Solution 4

tl;dr

• Never use Date or SimpleDateFormat classes.
• Use only modern java.time classes.

Example code:

LocalDateTime.parse(          // Parsing input string to an object without concept of zone or offset.
    "18/01/23 12:34:56" ,     // Input lacking indicator of zone/offset.
    DateTimeFormatter.ofPattern( "uu/MM/dd HH:mm:ss" )  // Define formatting pattern matching your input.
)
.plusHours( 4 )               // Add four hours. Generating a new `LocalDateTime` object, per immutable objects pattern.
.toString()                   // Generate a String in standard ISO 8601 format.

2018-01-23T16:34:56

java.time

The modern approach uses the java.time classes rather than the troublesome old legacy date-time classes. Never use Date, Calendar, SimpleDateFormat.

DateTimeFormatter f = DateTimeFormatter.ofPattern( "uu/MM/dd HH:mm:ss" ) ;

Unzoned

Apparently your input lacks an indicator of time zone or offset-from-UTC. So parse as a LocalDateTime.

LocalDateTime ldt = LocalDateTime.parse( "18/01/23 12:34:56" ) ; 

ldt.toString(): 2018-01-23T12:34:56

A LocalDateTime has no concept of time zone or offset-from-UTC. So it does not represent an actual moment, and is not a point on the timeline. A LocalDateTime is only a rough idea about potential moments along a range of about 26-27 hours.

Zoned

If you know for certain the input data was intended to represent a moment in a particular zone, apply a ZoneId to produce a ZonedDateTime. A ZonedDateTime does represent an actual moment, a point on the timeline.

ZoneId z = ZoneId.of( "Africa/Tunis" ) ;
ZonedDateTime zdt = ldt.atZone( z ) ;  // Determining an actual moment.

zdt.toString(): 2018-01-23T12:34:56+01:00[Africa/Tunis]

To see the same moment in UTC, extract an Instant.

Instant instant = zdt.toInstant() ;

Math

Represent a span of time unattached to the timeline as a Duration object.

Duration d = Duration.ofHours( 4 ) ;  // Four hours, as an object.

Add to your LocalDateTime, if not using time zones.

LocalDateTime ldtLater = ldt.plus( d ) ;

If using zoned values, add to your ZonedDateTime.

ZonedDateTime zdtLater = zdt.plus( d ) ; 

Those classes also offer shortcut methods, if you wish.

ZonedDateTime zdtLater = zdt.plusHours( 4 ) ;  // Alternative to using `Duration` object.

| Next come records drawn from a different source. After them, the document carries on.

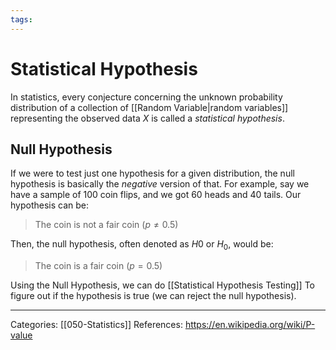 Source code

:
 ```yaml
---
tags:
---
```

# Statistical Hypothesis
In statistics, every conjecture concerning the unknown probability distribution of a collection of [[Random Variable|random variables]] representing the observed data $X$ is called a _statistical hypothesis_. 

## Null Hypothesis
If we were to test just one hypothesis for a given distribution, the null hypothesis is basically the _negative_ version of that. For example, say we have a sample of 100 coin flips, and we got 60 heads and 40 tails. Our hypothesis can be:

> The coin is not a fair coin ($p\neq 0.5$)

Then, the null hypothesis, often denoted as $H0$ or $H_0$, would be:
> The coin is a fair coin ($p=0.5$)

Using the Null Hypothesis, we can do [[Statistical Hypothesis Testing]] To figure out if the hypothesis is true (we can reject the null hypothesis).

---
Categories: [[050-Statistics]]
References:
https://en.wikipedia.org/wiki/P-value
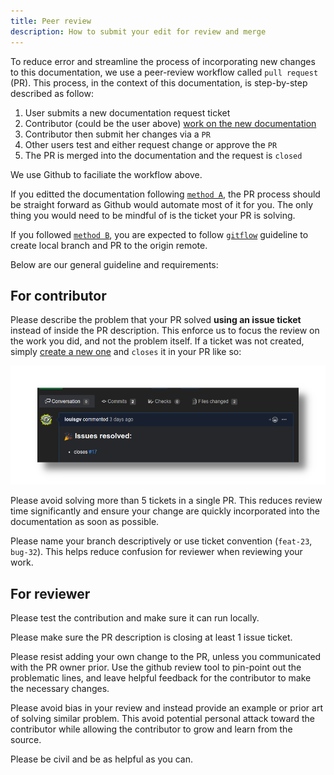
 ```yaml
---
title: Peer review
description: How to submit your edit for review and merge
---
```


To reduce error and streamline the process of incorporating new changes to this documentation, we use a peer-review workflow called `pull request` (PR). This process, in the context of this documentation, is step-by-step described as follow:

1. User submits a new documentation request ticket
2. Contributor (could be the user above) [work on the new documentation](/contributions/how-to-work-on-doc/)
3. Contributor then submit her changes via a `PR`
4. Other users test and either request change or approve the `PR` 
5. The PR is merged into the documentation and the request is `closed`

We use Github to faciliate the workflow above. 

If you editted the documentation following [`method A`](/contributions/how-to-work-on-doc/#a-use-the-built-in-github-edit-link), the PR process should be straight forward as Github would automate most of it for you. The only thing you would need to be mindful of is the ticket your PR is solving.

If you followed [`method B`](/contributions/how-to-work-on-doc/#b-build-the-documentation-locally), you are expected to follow [`gitflow`](https://www.atlassian.com/git/tutorials/comparing-workflows/gitflow-workflow) guideline to create local branch and PR to the origin remote.

Below are our general guideline and requirements:

## For contributor

Please describe the problem that your PR solved **using an issue ticket** instead of inside the PR description. This enforce us to focus the review on the work you did, and not the problem itself. If a ticket was not created, simply [create a new one](/contributions/how-to-request-new-doc/#1b-use-githubs-new-issue-button) and `closes` it in your PR like so:

![github close PR](pr-closes-sample.png)

Please avoid solving more than 5 tickets in a single PR. This reduces review time significantly and ensure your change are quickly incorporated into the documentation as soon as possible.


Please name your branch descriptively or use ticket convention (`feat-23`, `bug-32`). This helps reduce confusion for reviewer when reviewing your work.


## For reviewer

Please test the contribution and make sure it can run locally.

Please make sure the PR description is closing at least 1 issue ticket.

Please resist adding your own change to the PR, unless you communicated with the PR owner prior. Use the github review tool to pin-point out the problematic lines, and leave helpful feedback for the contributor to make the necessary changes.

Please avoid bias in your review and instead provide an example or prior art of solving similar problem. This avoid potential personal attack toward the contributor while allowing the contributor to grow and learn from the source.

Please be civil and be as helpful as you can.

One benefit of using a Duration rather than the shortcut methods is having an object that can be named.

Duration halfShiftLater = Duration.ofHours( 4 ) ;
…
ZonedDateTime zdtLater = zdt.plus( halfShiftLater ) ; 

About java.time

The java.time framework is built into Java 8 and later. These classes supplant the troublesome old legacy date-time classes such as java.util.Date, Calendar, & SimpleDateFormat.

The Joda-Time project, now in maintenance mode, advises migration to the java.time classes.

To learn more, see the Oracle Tutorial. And search Stack Overflow for many examples and explanations. Specification is JSR 310.

You may exchange java.time objects directly with your database. Use a JDBC driver compliant with JDBC 4.2 or later. No need for strings, no need for java.sql.* classes.

Where to obtain the java.time classes?

• Java SE 8, Java SE 9, and later
  • Built-in.
  • Part of the standard Java API with a bundled implementation.
  • Java 9 adds some minor features and fixes.
• Java SE 6 and Java SE 7
  • Much of the java.time functionality is back-ported to Java 6 & 7 in ThreeTen-Backport.
• Android
  • Later versions of Android bundle implementations of the java.time classes.
  • For earlier Android (<26), the ThreeTenABP project adapts ThreeTen-Backport (mentioned above). See How to use ThreeTenABP….

The ThreeTen-Extra project extends java.time with additional classes. This project is a proving ground for possible future additions to java.time. You may find some useful classes here such as Interval, YearWeek, YearQuarter, and more.